Birch established himself in London as a miniaturist and a graphic artist before immigrating to Philadelphia, where he published the first two American books of engraved views. The City of Philadelphia in the Year 1800 captures the spirit of the cultural and political capital of the new nation and remains a cornerstone of Philadelphia iconography. His second book, The Country Seats of the United States (1808), brought to America the ideal of the country house in a picturesque landscape, a vision that persists to this day. Join us as we explore Birch’s transatlantic career as an enamellist, landscape architect, and artist of the British and American scene.
◊ ◊ ◊ ◊ ◊
With a symposium scheduled for October:
William Birch and the Complexities of American Visual Culture
The Library Company of Philadelphia, 5 October 2018
“This country is new and flourishing. The mechanical arts are at their highest pitch, but the fine arts are of another complexion. They are the last polish of a refined nation… From an insignificant conceit of merit we have generally no knowledge of or feeling for, our imitations of nature, however beautiful, are mechanical altogether. But [these limitations] may be considered as the first lesson necessary for the fine arts… I do not profess myself a member of the fine arts; I am a copyist only, but from my knowledge of them [I] have been allowed judgment and taste, which is competent to give me a relish for them …” –William Birch
In celebration of the tenth anniversary of the establishment of the Visual Culture Program at the Library Company of Philadelphia (VCP), a one-day symposium on Friday, 5 October 2018 will explore the visual, cultural, and social themes elicited from the work of Philadelphia artist William Russell Birch (1755–1834). Inspired by the Library Company’s 2018 exhibition about Birch and his art, the symposium aims to promote discussions that reflect broadly on the continual resonance in American visual culture of the work of this premier enamel miniaturist, aspiring gentleman, and artist of the first American viewbooks.

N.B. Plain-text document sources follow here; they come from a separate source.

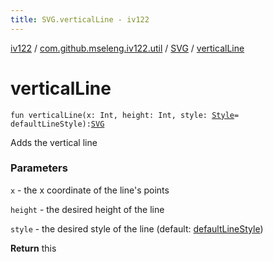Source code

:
 ```yaml
---
title: SVG.verticalLine - iv122
---
```


[iv122](../../index.md) / [com.github.mseleng.iv122.util](../index.md) / [SVG](index.md) / [verticalLine](.)

# verticalLine

`fun verticalLine(x: Int, height: Int, style: `[`Style`](../-style/index.md)` = defaultLineStyle): `[`SVG`](index.md)

Adds the vertical line

### Parameters

`x` - the x coordinate of the line's points

`height` - the desired height of the line

`style` - the desired style of the line (default: [defaultLineStyle](../default-line-style.md))

**Return**
this

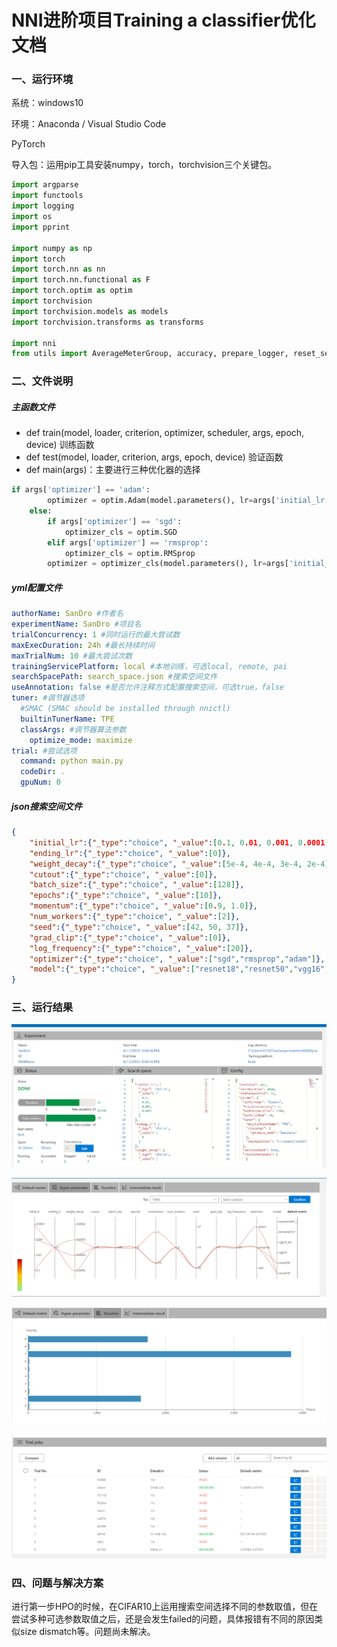# NNI进阶项目Training a classifier优化文档

[^Team18]: 吸喵小分队

### 一、运行环境

系统：windows10

环境：Anaconda / Visual Studio Code

 PyTorch

导入包：运用pip工具安装numpy，torch，torchvision三个关键包。

```python
import argparse
import functools
import logging
import os
import pprint

import numpy as np
import torch
import torch.nn as nn
import torch.nn.functional as F
import torch.optim as optim
import torchvision
import torchvision.models as models
import torchvision.transforms as transforms

import nni
from utils import AverageMeterGroup, accuracy, prepare_logger, reset_seed
```

### 二、文件说明

##### 主函数文件

- def train(model, loader, criterion, optimizer, scheduler, args, epoch, device) 训练函数
- def test(model, loader, criterion, args, epoch, device) 验证函数
- def main(args)：主要进行三种优化器的选择

```python
if args['optimizer'] == 'adam':
        optimizer = optim.Adam(model.parameters(), lr=args['initial_lr'], weight_decay=args['weight_decay'])
    else:
        if args['optimizer'] == 'sgd':
            optimizer_cls = optim.SGD
        elif args['optimizer'] == 'rmsprop':
            optimizer_cls = optim.RMSprop
        optimizer = optimizer_cls(model.parameters(), lr=args['initial_lr'], momentum=args['momentum'], weight_decay=args['weight_decay'])
```

##### yml配置文件

```yml
authorName: SanDro #作者名
experimentName: SanDro #项目名
trialConcurrency: 1 #同时运行的最大尝试数
maxExecDuration: 24h #最长持续时间
maxTrialNum: 10 #最大尝试次数
trainingServicePlatform: local #本地训练，可选local, remote, pai
searchSpacePath: search_space.json #搜索空间文件
useAnnotation: false #是否允许注释方式配置搜索空间，可选true，false
tuner: #调节器选项
  #SMAC (SMAC should be installed through nnictl)
  builtinTunerName: TPE
  classArgs: #调节器算法参数
    optimize_mode: maximize
trial: #尝试选项
  command: python main.py
  codeDir: .
  gpuNum: 0
```

##### json搜索空间文件

```json
{
    "initial_lr":{"_type":"choice", "_value":[0.1, 0.01, 0.001, 0.0001]},
    "ending_lr":{"_type":"choice", "_value":[0]},
    "weight_decay":{"_type":"choice", "_value":[5e-4, 4e-4, 3e-4, 2e-4]},
    "cutout":{"_type":"choice", "_value":[0]},
    "batch_size":{"_type":"choice", "_value":[128]},
    "epochs":{"_type":"choice", "_value":[10]},
    "momentum":{"_type":"choice", "_value":[0.9, 1.0]},
    "num_workers":{"_type":"choice", "_value":[2]},
    "seed":{"_type":"choice", "_value":[42, 50, 37]},
    "grad_clip":{"_type":"choice", "_value":[0]},
    "log_frequency":{"_type":"choice", "_value":[20]},
    "optimizer":{"_type":"choice", "_value":["sgd","rmsprop","adam"]},
    "model":{"_type":"choice", "_value":["resnet18","resnet50","vgg16","vgg16_bn","densenet121","squeezenet1_1"]}
}
```

### 三、运行结果

![](.\img\1.png)

![](.\img\2.png)

![](.\img\3.png)

![](.\img\4.png)

### 四、问题与解决方案

进行第一步HPO的时候，在CIFAR10上运用搜索空间选择不同的参数取值，但在尝试多种可选参数取值之后，还是会发生failed的问题，具体报错有不同的原因类似size dismatch等。问题尚未解决。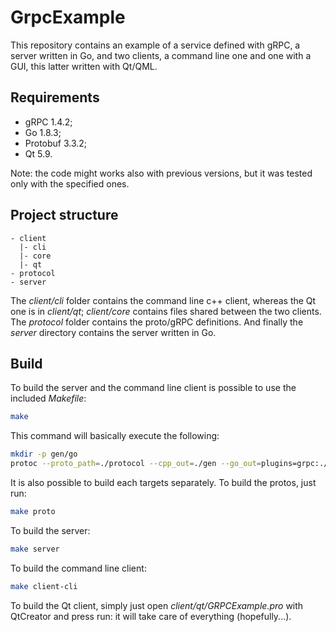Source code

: # GrpcExample
This repository contains an example of a service defined with gRPC, a server written in Go, and two clients, a command line one and one with a GUI, this latter written with Qt/QML.

## Requirements
* gRPC 1.4.2;
* Go 1.8.3;
* Protobuf 3.3.2;
* Qt 5.9.

Note: the code might works also with previous versions, but it was tested only with the specified ones.

## Project structure
```
- client
  |- cli
  |- core
  |- qt
- protocol
- server
```
The _client/cli_ folder contains the command line c++ client, whereas the Qt one is in _client/qt_; _client/core_ contains files shared between the two clients. The _protocol_ folder contains the proto/gRPC definitions. And finally the _server_ directory contains the server written in Go.

## Build
To build the server and the command line client is possible to use the included _Makefile_:
```bash
make
```
This command will basically execute the following:
```bash
mkdir -p gen/go
protoc --proto_path=./protocol --cpp_out=./gen --go_out=plugins=grpc:./gen/go --grpc_out=./gen --plugin=protoc-gen-grpc=`which grpc_cpp_plugin` ./protocol/greeting.proto
```
It is also possible to build each targets separately. To build the protos, just run:
```bash
make proto
```
To build the server:
```bash
make server
```
To build the command line client:
```bash
make client-cli
```

To build the Qt client, simply just open _client/qt/GRPCExample.pro_ with QtCreator and press run: it will take care of everything (hopefully...).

While British-born Birch’s Views of Philadelphia (1798–1800) was enormously successful, his second, smaller plate book, The Country Seats of the United States (1808), in essence failed. Yet both—promoted through subscription—remain cornerstones of Philadelphia iconography and American visual culture and its complexities. Birch’s body of work includes some of the earliest American visual records of the new nation’s preeminent city as well as expressions of picturesque landscape crucial to 19th-century American makers of art. At the same time, his work evinces political and cultural propaganda, aesthetics of the ordinary and the everyday, and innovation in design.
Presentations are intended to foster broad and interdisciplinary discussions about the aesthetic, political, social, cultural, economic, material, and technological themes in Birch’s art, in his own time, and in the two centuries that followed. We will ask: What can be learned from works conceived and executed by a non-native artist parallel to constantly (and infinitely) evolving fields and definitions of art, and means of art production, distribution, and appreciation?